Riceviamo e pubblichiamo - La campagna elettorale è cominciata non appena si sono cominciati a promettere ricchi premi e cotillon in gran quantità.
Come da pessima cultura dei partiti, chiaramente.
La città risuona di slogan come: ringiovanire, rilanciare, allargare, partecipare e di testimonianze di amore quasi carnale per i suoi cittadini.
Questa volta per la poltrona di Palazzo dei Priori la “casta” ha calato i suoi pezzi da novanta: parlamentari riciclati, pezzi di apparato di segreteria con anzianità ventennali, vecchie conoscenze della politicanza locale, ex-sindaci sviliti nelle loro velleità di carriera politica.
Da non sottovalutare, poi, la sostanziosa campagna acquisti: liste civiche tarocche con i loro scudieri, rappresentanti dell’associazionismo locale, figuranti dell’ultima ora, giusto per dare un tocco di novità nella naftalina di gruppo.
Ognuno a promettere tutto a tutti, anche se, come sappiamo bene, alla fine saranno solo le promesse più indecenti, quelle che non trovano posto sulle pagine dei giornali, le uniche che verranno soddisfatte. Da decenni la politica dei partiti intossica i cittadini di ciarle mai avverate sul campo.
Ma in questa campagna elettorale c’è anche qualcosa di nuovo, qualcosa che ormai da qualche tempo disturba il quieto vivere dei quarantamila elettori viterbesi, qualcosa che neppure i roboanti messaggi di pseudo-novità, né le tasche capienti dei partiti o la calata di nani e ballerine nei palazzetti dello sport della capitale della Tuscia sarà mai in grado di eliminare.

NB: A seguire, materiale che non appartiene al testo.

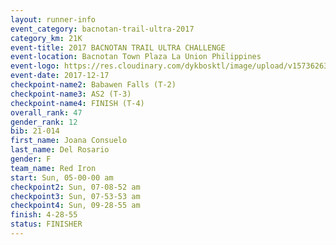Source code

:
 ```yaml
---
layout: runner-info 
event_category: bacnotan-trail-ultra-2017 
category_km: 21K 
event-title: 2017 BACNOTAN TRAIL ULTRA CHALLENGE 
event-location: Bacnotan Town Plaza La Union Philippines 
event-logo: https://res.cloudinary.com/dykbosktl/image/upload/v1573626331/Logo/lOGO_sclsdl.png 
event-date: 2017-12-17 
checkpoint-name2: Babawen Falls (T-2) 
checkpoint-name3: AS2 (T-3) 
checkpoint-name4: FINISH (T-4) 
overall_rank: 47
gender_rank: 12
bib: 21-014
first_name: Joana Consuelo
last_name: Del Rosario
gender: F
team_name: Red Iron
start: Sun, 05-00-00 am
checkpoint2: Sun, 07-08-52 am
checkpoint3: Sun, 07-53-53 am
checkpoint4: Sun, 09-28-55 am
finish: 4-28-55
status: FINISHER
---
```

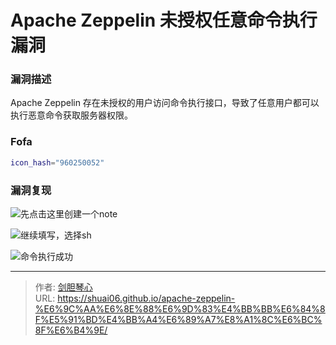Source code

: # Apache Zeppelin 未授权任意命令执行漏洞


### 漏洞描述

Apache Zeppelin 存在未授权的用户访问命令执行接口，导致了任意用户都可以执行恶意命令获取服务器权限。





### Fofa

```bash
icon_hash="960250052"
```



### 漏洞复现

![先点击这里创建一个note](https://geoer666-1257264766.cos.ap-beijing.myqcloud.com/zeppelin_click.jpg)



![继续填写，选择sh](https://geoer666-1257264766.cos.ap-beijing.myqcloud.com/zeppelin_click2.jpg)





![命令执行成功](https://geoer666-1257264766.cos.ap-beijing.myqcloud.com/zeppelin_success.jpg)











---

> 作者: [剑胆琴心](http://shuai06.github.io)  
> URL: https://shuai06.github.io/apache-zeppelin-%E6%9C%AA%E6%8E%88%E6%9D%83%E4%BB%BB%E6%84%8F%E5%91%BD%E4%BB%A4%E6%89%A7%E8%A1%8C%E6%BC%8F%E6%B4%9E/  

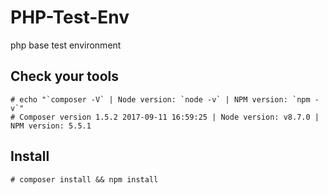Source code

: # PHP-Test-Env
php base test environment

## Check your tools

```
# echo "`composer -V` | Node version: `node -v` | NPM version: `npm -v`"
# Composer version 1.5.2 2017-09-11 16:59:25 | Node version: v8.7.0 | NPM version: 5.5.1
```

## Install
`# composer install && npm install`
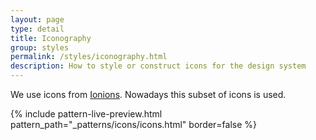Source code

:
 ```yaml
---
layout: page
type: detail
title: Iconography
group: styles
permalink: /styles/iconography.html
description: How to style or construct icons for the design system
---
```


We use icons from [Ionions](https://ionicons.com/). Nowadays this subset of icons is used. 

{% include pattern-live-preview.html pattern_path="_patterns/icons/icons.html" border=false %}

Questa novità è il tarlo del “dubbio”.
Il dubbio che anche Viterbo possa essere una città normale. Il dubbio che democrazia significhi governo del popolo e non dei partiti. Il dubbio che pensare ai precari, ai pendolari, alle periferie a un mese dalle elezioni sia offensivo per la dignità e l’intelligenza cittadina.
Il dubbio su “che fine abbiano fatto i soldi versati anno dopo anno in tasse e tributi”.
Il dubbio che avere un centro degradato e svalutato, periferie invivibili e servizi inadeguati non debba essere una condanna irreversibile.
Un inciso. Ci sia concesso, dipendente Marini: parla di “rilancio” quando negli ultimi 13 anni Viterbo è stata dominata da governi locali della sua cerchia di amici.
Il dubbio che un’opportunità come l’aereoporto, se opportunamente gestita, non sia condannata ad essere denaro per i soliti noti e disagio ed inquinamento per tutti gli altri.
Il dubbio che cittadini possano amministrare una città con la stessa saggezza e parsimonia che usano per gestire le proprie famiglie.
Il dubbio che, mandandoli tutti a casa, anche Viterbo possa avere un nuovo rinascimento. Il dubbio che finalmente si possa fare a meno di tutti loro.
La certezza è che questa gente si debba trovare un lavoro vero, possibilmente facendo meno danni!